Now in his turn he did not finish, for he could not find the expression; and perhaps he noticed in season that he had let the feelings with which his breast was filled go too far, so he turned away his face not to let his emotion be seen, and was silent.
Hania looked at him with eyes bright from tears, and I then did not ask what had happened.
I loved Hania with all the power of a youthful soul; I deified her; I loved her with the love which is only in heaven. I loved her form, her eyes, every hair of her head, the sound of her words. I loved every bit of her dress. I loved the air which she breathed; that love pervaded me through and through, and was not only in my heart, but in my whole being. I lived only in her and through her; that love flowed in me as my blood; it radiated from me as the warmth of my body. For others something besides love might exist; for me the whole world existed in love; there was nothing beyond it. To the world I was blind, deaf, and indifferent, for my reason and senses were held by that single feeling. I felt that I was blazing like a lighted torch, that that flame was devouring me, that I was dying. What was that love? A mighty voice, a mighty calling of one soul to another, "My deified, my sacred one, my love, hear me!" I did not inquire what had happened, for I understood that not to me, not to me, was Hania answering that heart question. In the midst of indifferent people, a man thirsting for love wanders as in a forest, and he shouts and calls as in a forest, waiting to learn if some voice of sympathy will answer him; so now I did not ask any longer what had happened, for beside my own love and my own useless shouting, I felt and overheard two voices in sympathy, the voices of Selim and Hania. They were calling to each other mutually with the voices of hearts; they were calling unfortunately for me, and they themselves did not know that. One was to the other as a forest echo, and one followed the other as the echo follows the voice. And what could I do against this necessity which they could call happiness, but which I must call misfortune? What could avail against that order of nature, against that fatal logic of things? How win Hania's heart when some irresistible power was impelling it in another direction?
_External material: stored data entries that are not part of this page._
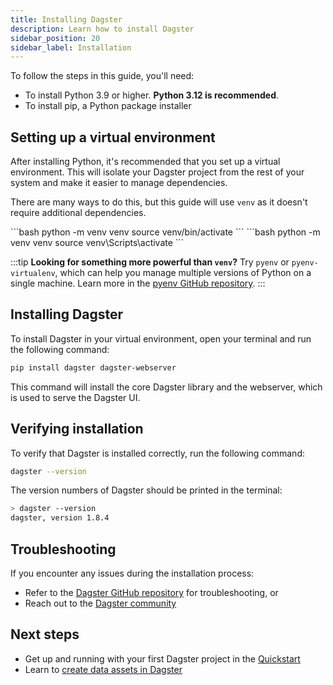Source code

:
 ```yaml
---
title: Installing Dagster
description: Learn how to install Dagster
sidebar_position: 20
sidebar_label: Installation
---
```


To follow the steps in this guide, you'll need:

- To install Python 3.9 or higher. **Python 3.12 is recommended**.
- To install pip, a Python package installer

## Setting up a virtual environment

After installing Python, it's recommended that you set up a virtual environment. This will isolate your Dagster project from the rest of your system and make it easier to manage dependencies.

There are many ways to do this, but this guide will use `venv` as it doesn't require additional dependencies.

<Tabs>
<TabItem value="macos" label="MacOS">
```bash
python -m venv venv
source venv/bin/activate
```
</TabItem>
<TabItem value="windows" label="Windows">
```bash
python -m venv venv
source venv\Scripts\activate
```
</TabItem>
</Tabs>

:::tip
**Looking for something more powerful than `venv`?** Try `pyenv` or `pyenv-virtualenv`, which can help you manage multiple versions of Python on a single machine. Learn more in the [pyenv GitHub repository](https://github.com/pyenv/pyenv).
:::

## Installing Dagster

To install Dagster in your virtual environment, open your terminal and run the following command:

```bash
pip install dagster dagster-webserver
```

This command will install the core Dagster library and the webserver, which is used to serve the Dagster UI.

## Verifying installation

To verify that Dagster is installed correctly, run the following command:

```bash
dagster --version
```

The version numbers of Dagster should be printed in the terminal:

```bash
> dagster --version
dagster, version 1.8.4
```

## Troubleshooting

If you encounter any issues during the installation process:

- Refer to the [Dagster GitHub repository](https://github.com/dagster-io/dagster) for troubleshooting, or
- Reach out to the [Dagster community](/about/community)

## Next steps

- Get up and running with your first Dagster project in the [Quickstart](/getting-started/quickstart)
- Learn to [create data assets in Dagster](/guides/build/assets/defining-data-assets)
I separated from the company and sat on a bench of the garden, and thoughts like these were sounding in my head, like flocks of frightened birds. A madness of despair and suffering seized me. I felt that in the midst of my family, in the midst of well-wishing hearts, I was lonely. To me the whole world seemed a desert, seemed orphaned; the heaven above me was so indifferent to the wrong done by people that in spite of me one thought beyond others mastered me, swallowed everything, and covered me with its gloomy peace. The name of it was death. And then, an escape from that vicious circle, an end to sufferings, an end of all that sad comedy, a cutting of all the painful knots binding the soul, and repose after torture,—ah! that repose, for which I was so thirsty, that dark repose, that repose of nothingness, but calm and eternal.
I was one exhausted by tears, by suffering and drowsiness. Oh, to sleep! to sleep at any price, even at the price of life. Then from the calm immense blue of heaven to which my former faith of childhood had fled, one thought flew to me like a bird and sat in my brain. That thought was in the brief words: but if—
That was a new circle in which I was involved by the force of implacable necessity. Oh, I suffered greatly, but there from the neighboring alley joyous words came to me, or low, half-audible whispers of conversation. Around me was the odor of flowers; on the trees twittering birds were settling themselves to rest; above me hung the calm sky, ruddy with the evening twilight. All was peaceful, all happy; amidst that bloom of life, in pain and with set teeth, I alone desired to die. Suddenly I trembled; before me rustled the dress of a woman.
I looked; it was Panna Lola. She was calm and mild; she looked at me with sympathy, and perhaps with more than sympathy. Amidst the light of evening and the shadows cast by the trees, she seemed pale; her abundant tresses, unwound as if by chance, fell upon her shoulders.
At that moment I did not feel any hatred toward her. "Oh; thou single compassionate soul!" thought I, "dost thou come to console me?"